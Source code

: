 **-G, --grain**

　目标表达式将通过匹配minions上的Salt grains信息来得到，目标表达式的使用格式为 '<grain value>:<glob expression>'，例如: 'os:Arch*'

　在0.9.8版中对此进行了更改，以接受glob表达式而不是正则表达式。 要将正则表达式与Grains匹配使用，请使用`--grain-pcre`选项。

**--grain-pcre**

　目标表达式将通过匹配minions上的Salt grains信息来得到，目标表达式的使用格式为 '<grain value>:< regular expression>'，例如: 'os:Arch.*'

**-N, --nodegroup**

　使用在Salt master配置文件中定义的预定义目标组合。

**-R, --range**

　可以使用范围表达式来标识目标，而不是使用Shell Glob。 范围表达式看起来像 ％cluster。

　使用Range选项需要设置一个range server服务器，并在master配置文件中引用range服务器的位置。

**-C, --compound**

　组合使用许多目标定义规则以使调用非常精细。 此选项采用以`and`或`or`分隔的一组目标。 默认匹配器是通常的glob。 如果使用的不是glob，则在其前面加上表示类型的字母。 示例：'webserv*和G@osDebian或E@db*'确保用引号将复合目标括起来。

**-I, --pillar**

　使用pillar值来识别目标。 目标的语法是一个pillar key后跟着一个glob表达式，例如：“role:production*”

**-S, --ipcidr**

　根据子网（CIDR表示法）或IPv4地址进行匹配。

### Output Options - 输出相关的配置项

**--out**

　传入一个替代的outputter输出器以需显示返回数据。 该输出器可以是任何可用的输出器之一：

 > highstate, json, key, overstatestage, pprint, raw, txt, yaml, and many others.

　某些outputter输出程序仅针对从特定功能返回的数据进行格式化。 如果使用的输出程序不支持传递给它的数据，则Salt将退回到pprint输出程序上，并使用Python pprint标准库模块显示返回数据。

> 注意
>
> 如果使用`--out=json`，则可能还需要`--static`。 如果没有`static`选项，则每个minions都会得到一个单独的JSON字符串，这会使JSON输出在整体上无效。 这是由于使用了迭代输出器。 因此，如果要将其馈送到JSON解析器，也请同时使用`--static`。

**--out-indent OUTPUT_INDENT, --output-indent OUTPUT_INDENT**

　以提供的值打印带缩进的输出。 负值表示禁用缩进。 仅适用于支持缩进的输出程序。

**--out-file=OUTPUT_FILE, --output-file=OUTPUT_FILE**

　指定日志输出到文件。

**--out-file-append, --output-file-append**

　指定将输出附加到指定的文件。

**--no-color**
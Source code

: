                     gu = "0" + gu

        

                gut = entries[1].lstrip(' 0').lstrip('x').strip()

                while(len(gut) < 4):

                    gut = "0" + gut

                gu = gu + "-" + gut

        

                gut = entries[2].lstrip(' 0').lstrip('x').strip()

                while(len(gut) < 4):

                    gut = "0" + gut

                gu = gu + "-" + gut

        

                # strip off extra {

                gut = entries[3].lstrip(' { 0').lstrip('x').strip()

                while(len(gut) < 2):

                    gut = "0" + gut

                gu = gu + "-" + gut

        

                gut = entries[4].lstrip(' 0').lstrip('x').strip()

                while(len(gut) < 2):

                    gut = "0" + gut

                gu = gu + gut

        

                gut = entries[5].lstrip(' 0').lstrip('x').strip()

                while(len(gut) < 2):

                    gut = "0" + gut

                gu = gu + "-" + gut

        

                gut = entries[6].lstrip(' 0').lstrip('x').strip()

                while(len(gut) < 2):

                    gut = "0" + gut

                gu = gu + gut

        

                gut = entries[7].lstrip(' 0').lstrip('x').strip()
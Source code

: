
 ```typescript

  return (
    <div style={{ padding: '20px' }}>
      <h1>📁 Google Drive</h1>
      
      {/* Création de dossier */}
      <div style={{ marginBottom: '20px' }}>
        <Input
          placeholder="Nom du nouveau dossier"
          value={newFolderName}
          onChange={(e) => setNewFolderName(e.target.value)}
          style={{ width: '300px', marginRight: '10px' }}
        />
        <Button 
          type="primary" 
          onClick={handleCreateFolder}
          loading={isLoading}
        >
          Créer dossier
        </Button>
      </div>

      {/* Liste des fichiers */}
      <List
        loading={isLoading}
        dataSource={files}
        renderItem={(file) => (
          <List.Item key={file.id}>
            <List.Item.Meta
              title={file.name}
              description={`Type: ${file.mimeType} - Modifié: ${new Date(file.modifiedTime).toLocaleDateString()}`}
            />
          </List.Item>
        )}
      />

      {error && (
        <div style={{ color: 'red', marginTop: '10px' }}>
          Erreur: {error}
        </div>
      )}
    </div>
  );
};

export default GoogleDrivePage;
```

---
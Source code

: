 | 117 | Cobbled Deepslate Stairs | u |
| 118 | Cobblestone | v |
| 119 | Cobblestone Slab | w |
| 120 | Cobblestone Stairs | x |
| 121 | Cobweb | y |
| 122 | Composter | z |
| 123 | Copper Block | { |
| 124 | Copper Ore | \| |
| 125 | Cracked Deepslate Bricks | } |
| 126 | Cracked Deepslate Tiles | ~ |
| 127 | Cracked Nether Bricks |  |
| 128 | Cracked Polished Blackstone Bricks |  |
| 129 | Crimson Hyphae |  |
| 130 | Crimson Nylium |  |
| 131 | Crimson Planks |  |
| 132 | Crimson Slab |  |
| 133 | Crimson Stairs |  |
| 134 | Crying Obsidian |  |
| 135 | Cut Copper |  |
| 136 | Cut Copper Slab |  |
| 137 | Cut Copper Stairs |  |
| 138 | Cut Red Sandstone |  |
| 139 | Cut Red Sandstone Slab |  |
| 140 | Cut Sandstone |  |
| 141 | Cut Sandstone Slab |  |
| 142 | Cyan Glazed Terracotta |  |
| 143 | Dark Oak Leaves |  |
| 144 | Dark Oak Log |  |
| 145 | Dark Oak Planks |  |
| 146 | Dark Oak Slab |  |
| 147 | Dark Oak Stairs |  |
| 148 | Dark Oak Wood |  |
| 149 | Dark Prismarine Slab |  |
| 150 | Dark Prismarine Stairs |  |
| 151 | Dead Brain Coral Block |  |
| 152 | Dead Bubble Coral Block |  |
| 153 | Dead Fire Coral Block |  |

◆ **Work instructions**
When you reach the end of the listing, print it again in full, exactly as given.

◆ **Answer to the problem**
Source code

: **-G, --grain**

　目标表达式将通过匹配minions上的Salt grains信息来得到，目标表达式的使用格式为 '<grain value>:<glob expression>'，例如: 'os:Arch*'

　在0.9.8版中对此进行了更改，以接受glob表达式而不是正则表达式。 要将正则表达式与Grains匹配使用，请使用`--grain-pcre`选项。

**--grain-pcre**

　目标表达式将通过匹配minions上的Salt grains信息来得到，目标表达式的使用格式为 '<grain value>:< regular expression>'，例如: 'os:Arch.*'

**-N, --nodegroup**

　使用在Salt master配置文件中定义的预定义目标组合。

**-R, --range**

　可以使用范围表达式来标识目标，而不是使用Shell Glob。 范围表达式看起来像 ％cluster。

　使用Range选项需要设置一个range server服务器，并在master配置文件中引用range服务器的位置。

**-C, --compound**

　组合使用许多目标定义规则以使调用非常精细。 此选项采用以`and`或`or`分隔的一组目标。 默认匹配器是通常的glob。 如果使用的不是glob，则在其前面加上表示类型的字母。 示例：'webserv*和G@osDebian或E@db*'确保用引号将复合目标括起来。

**-I, --pillar**

　使用pillar值来识别目标。 目标的语法是一个pillar key后跟着一个glob表达式，例如：“role:production*”

**-S, --ipcidr**

　根据子网（CIDR表示法）或IPv4地址进行匹配。

### Output Options - 输出相关的配置项

**--out**

　传入一个替代的outputter输出器以需显示返回数据。 该输出器可以是任何可用的输出器之一：

 > highstate, json, key, overstatestage, pprint, raw, txt, yaml, and many others.

　某些outputter输出程序仅针对从特定功能返回的数据进行格式化。 如果使用的输出程序不支持传递给它的数据，则Salt将退回到pprint输出程序上，并使用Python pprint标准库模块显示返回数据。

> 注意
>
> 如果使用`--out=json`，则可能还需要`--static`。 如果没有`static`选项，则每个minions都会得到一个单独的JSON字符串，这会使JSON输出在整体上无效。 这是由于使用了迭代输出器。 因此，如果要将其馈送到JSON解析器，也请同时使用`--static`。

**--out-indent OUTPUT_INDENT, --output-indent OUTPUT_INDENT**

　以提供的值打印带缩进的输出。 负值表示禁用缩进。 仅适用于支持缩进的输出程序。

**--out-file=OUTPUT_FILE, --output-file=OUTPUT_FILE**

　指定日志输出到文件。

**--out-file-append, --output-file-append**

　指定将输出附加到指定的文件。

**--no-color**
Source code

:                     gu = "0" + gu

        

                gut = entries[1].lstrip(' 0').lstrip('x').strip()

                while(len(gut) < 4):

                    gut = "0" + gut

                gu = gu + "-" + gut

        

                gut = entries[2].lstrip(' 0').lstrip('x').strip()

                while(len(gut) < 4):

                    gut = "0" + gut

                gu = gu + "-" + gut

        

                # strip off extra {

                gut = entries[3].lstrip(' { 0').lstrip('x').strip()

                while(len(gut) < 2):

                    gut = "0" + gut

                gu = gu + "-" + gut

        

                gut = entries[4].lstrip(' 0').lstrip('x').strip()

                while(len(gut) < 2):

                    gut = "0" + gut

                gu = gu + gut

        

                gut = entries[5].lstrip(' 0').lstrip('x').strip()

                while(len(gut) < 2):

                    gut = "0" + gut

                gu = gu + "-" + gut

        

                gut = entries[6].lstrip(' 0').lstrip('x').strip()

                while(len(gut) < 2):

                    gut = "0" + gut

                gu = gu + gut

        

                gut = entries[7].lstrip(' 0').lstrip('x').strip()
Source code

:
 ```typescript

  return (
    <div style={{ padding: '20px' }}>
      <h1>📁 Google Drive</h1>
      
      {/* Création de dossier */}
      <div style={{ marginBottom: '20px' }}>
        <Input
          placeholder="Nom du nouveau dossier"
          value={newFolderName}
          onChange={(e) => setNewFolderName(e.target.value)}
          style={{ width: '300px', marginRight: '10px' }}
        />
        <Button 
          type="primary" 
          onClick={handleCreateFolder}
          loading={isLoading}
        >
          Créer dossier
        </Button>
      </div>

      {/* Liste des fichiers */}
      <List
        loading={isLoading}
        dataSource={files}
        renderItem={(file) => (
          <List.Item key={file.id}>
            <List.Item.Meta
              title={file.name}
              description={`Type: ${file.mimeType} - Modifié: ${new Date(file.modifiedTime).toLocaleDateString()}`}
            />
          </List.Item>
        )}
      />

      {error && (
        <div style={{ color: 'red', marginTop: '10px' }}>
          Erreur: {error}
        </div>
      )}
    </div>
  );
};

export default GoogleDrivePage;
```

---
Source code

: | 117 | Cobbled Deepslate Stairs | u |
| 118 | Cobblestone | v |
| 119 | Cobblestone Slab | w |
| 120 | Cobblestone Stairs | x |
| 121 | Cobweb | y |
| 122 | Composter | z |
| 123 | Copper Block | { |
| 124 | Copper Ore | \| |
| 125 | Cracked Deepslate Bricks | } |
| 126 | Cracked Deepslate Tiles | ~ |
| 127 | Cracked Nether Bricks |  |
| 128 | Cracked Polished Blackstone Bricks |  |
| 129 | Crimson Hyphae |  |
| 130 | Crimson Nylium |  |
| 131 | Crimson Planks |  |
| 132 | Crimson Slab |  |
| 133 | Crimson Stairs |  |
| 134 | Crying Obsidian |  |
| 135 | Cut Copper |  |
| 136 | Cut Copper Slab |  |
| 137 | Cut Copper Stairs |  |
| 138 | Cut Red Sandstone |  |
| 139 | Cut Red Sandstone Slab |  |
| 140 | Cut Sandstone |  |
| 141 | Cut Sandstone Slab |  |
| 142 | Cyan Glazed Terracotta |  |
| 143 | Dark Oak Leaves |  |
| 144 | Dark Oak Log |  |
| 145 | Dark Oak Planks |  |
| 146 | Dark Oak Slab |  |
| 147 | Dark Oak Stairs |  |
| 148 | Dark Oak Wood |  |
| 149 | Dark Prismarine Slab |  |
| 150 | Dark Prismarine Stairs |  |
| 151 | Dead Brain Coral Block |  |
| 152 | Dead Bubble Coral Block |  |
| 153 | Dead Fire Coral Block |  |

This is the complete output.